肥満症:BMI30以上で、肥満による健康被害の可能性がある人

肥満症とは肥満に関連する健康障害があるか、健康障害を起こすと予測される内臓脂肪が過剰に蓄積した状態を差し、減量治療を必要とする状態のことです。単なる肥満な状態は疾患とは見なされませんが、肥満症は疾患であり、医学的に治療が必要となります。

肥満症の診断の際に、BMI(body mass index)という指標が用いられ、BMI30位上の場合には肥満症と診断されます。BMIの算出方法は「体重(kg)➗身長(m)の二乗」であり、下記のように分類されています。(日本肥満学会の肥満基準)

  • 低体重(痩せ型):18.5未満
  • 普通体重:18.5−25
  • 肥満(1度):25−30
  • 肥満(2度):30-35(肥満症はBMI30以上)
  • 肥満(3度):35-40
  • 肥満(4度):40以上

世界的に見ても肥満症の頻度は高く、実に6億人以上の成人が肥満症であると報告されています(WHO fact sheetより)。また小児における肥満傾向も強くなっており、保健衛生上の重要な課題として捉えられています。

 

肥満症の人は、心疾患や糖尿病など様々な疾患を合併する

肥満症では、体重増加することに加え、呼吸困難や歩行困難など重篤な健康障害ももたらします。また肥満症は様々な病気を引き起こす原因と言われており、関連する疾患を下記にお示しします。

  • 心疾患、糖尿病、高血圧
  • 睡眠時無呼吸症候群
  • 逆流性食道炎
  • うつ
  • 関節炎(体重により関節に対して過度に体重がかかります)
  • 不妊
  • がん(前立腺がんや乳がん、大腸がんなど)など

以上のように、肥満症は日常生活における生活の質を落とすのみではなく、長期的な生命予後にも関わる問題であり、積極的な治療介入が必要となります。

 

肥満症治療の一つとして、胃を切除してカロリーをコントロールする方法がある

肥満症の治療の基本は、食事内容や運動療法が主なものになります。しかしながら、こうした内科的なアプローチだけでは充分な体重減少を図ることは達成されないことも多く、外科的な手術が選択されることもあります。具体的な手術としては、Roux-en-Y胃バイパス術、スリーブ状切除術、などがあり、腹腔鏡で行うことが可能です。

  1. Roux-en-Y胃バイパス術:肥満に対する手術としては、とてもよく行われる手術になります。胃と食道の接合部位付近で消化管を切除し、胃に食物が入らないようにします。また食物の通り道として、小腸の一部を先の消化管切除部位に結合させます。
  2. スリーブ状切除術:近年に入り開発された手術方法の一つです。胃の一部を切除することで、胃の容量を減らします。

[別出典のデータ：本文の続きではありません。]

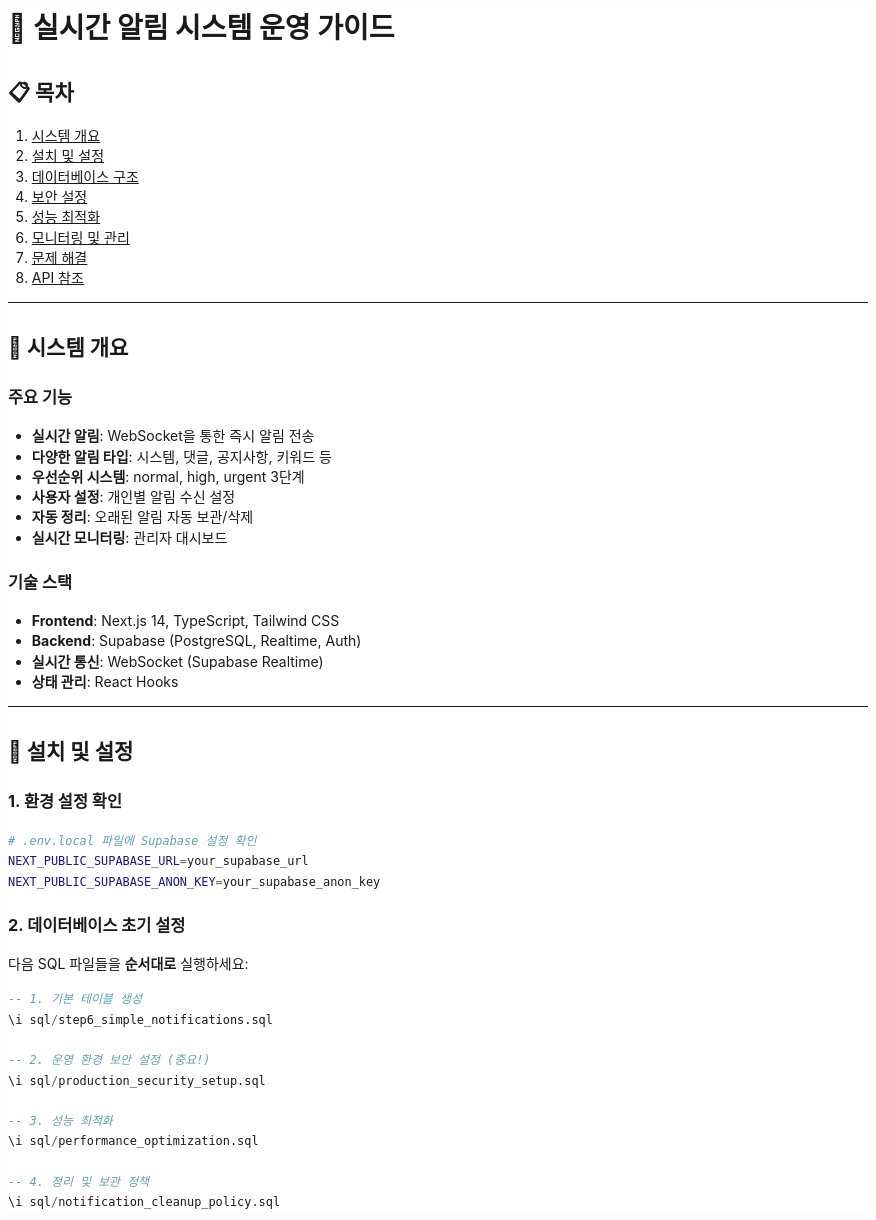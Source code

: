 # 🔔 실시간 알림 시스템 운영 가이드

## 📋 목차
1. [시스템 개요](#시스템-개요)
2. [설치 및 설정](#설치-및-설정)
3. [데이터베이스 구조](#데이터베이스-구조)
4. [보안 설정](#보안-설정)
5. [성능 최적화](#성능-최적화)
6. [모니터링 및 관리](#모니터링-및-관리)
7. [문제 해결](#문제-해결)
8. [API 참조](#api-참조)

---

## 🎯 시스템 개요

### 주요 기능
- **실시간 알림**: WebSocket을 통한 즉시 알림 전송
- **다양한 알림 타입**: 시스템, 댓글, 공지사항, 키워드 등
- **우선순위 시스템**: normal, high, urgent 3단계
- **사용자 설정**: 개인별 알림 수신 설정
- **자동 정리**: 오래된 알림 자동 보관/삭제
- **실시간 모니터링**: 관리자 대시보드

### 기술 스택
- **Frontend**: Next.js 14, TypeScript, Tailwind CSS
- **Backend**: Supabase (PostgreSQL, Realtime, Auth)
- **실시간 통신**: WebSocket (Supabase Realtime)
- **상태 관리**: React Hooks

---

## 🚀 설치 및 설정

### 1. 환경 설정 확인
```bash
# .env.local 파일에 Supabase 설정 확인
NEXT_PUBLIC_SUPABASE_URL=your_supabase_url
NEXT_PUBLIC_SUPABASE_ANON_KEY=your_supabase_anon_key
```

### 2. 데이터베이스 초기 설정
다음 SQL 파일들을 **순서대로** 실행하세요:

```sql
-- 1. 기본 테이블 생성
\i sql/step6_simple_notifications.sql

-- 2. 운영 환경 보안 설정 (중요!)
\i sql/production_security_setup.sql

-- 3. 성능 최적화
\i sql/performance_optimization.sql

-- 4. 정리 및 보관 정책
\i sql/notification_cleanup_policy.sql
```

上記のような手術を受けることで、少量の食物でも満腹感を感じやすくさせます。その結果、摂取カロリーが減り、結果として体重減少が期待できます。日本においても2014年から一部手術が保険適応となっており、肥満に対しての手術が今後増加することが予測されています。

 

肥満症の名医の基準は年間手術件数50件以上

今回ご紹介する論文は、肥満症の手術の中でも最も標準的なものの一つである、腹腔鏡下Roux-en-Y胃バイパス術と術後合併症の関係性について検討しています。

対象となった患者さんは、アメリカ合衆国ノースカロライナ州の医療データベースに載っている32,521例のRoux-en-Y胃バイパス術を受けた患者(平均年齢:45.7歳、平均BMI:47.2)であり、年間50件以上の手術を行なっているかどうかを条件として、医師のグループ分けをしています。

検証の結果、50件以上手術をしている医師の場合は、それ以下の医師と比較して「有意に術後30日以内の再入院率が低下する」ことがわかりました。さらに、手術件数の多い医師に手術を受けた患者では、「術後30日後の死亡率、合併症発生率、再手術率についても統計的に有意な低下を示す」こともわかりました。

本研究結果から、肥満症の手術を受けるには、年間50件以上の手術経験のある医師の方が名医であることが明らかとなりました。

 

適切なリスク管理が出来る、名医から手術を受けましょう

肥満症患者への手術というのは、BMIの高い患者さんに対して行われる手術であるため、通常よりも手術によるリスクが高まり、合併症や再手術率などについても高くなりやすい傾向があります。

しかし今回の結果を見ると、手術実施件数が多いグループでは術後の合併症発生や再手術率が低下しており、通常リスクの患者と同様の結果が示されています。つまり、手術件数の多い医師はハイリスク患者に対しても適切なリスク管理を実施でき、安定した手術成績を残すことができる名医であるということが言えます。

日本においては保険適応が始まったばかりではありますが、今後肥満症の手術を受ける人が増えていくことが予測されます。肥満に関しての健康障害について理解を深め、より手術によるリスクへ減らすためにも、名医を選択することは非常に重要です。本論文を基にして、「手術件数」を一つのキーワードとして病院を選択してみてはいかがでしょうか。

 

参考文献:Celio AC, Kasten KR, Burruss MB, Pories WJ, Spaniolas K.Surg Endosc. 2017 Mar;31(3):1402-1406. doi: 10.1007/s00464-016-5128-y.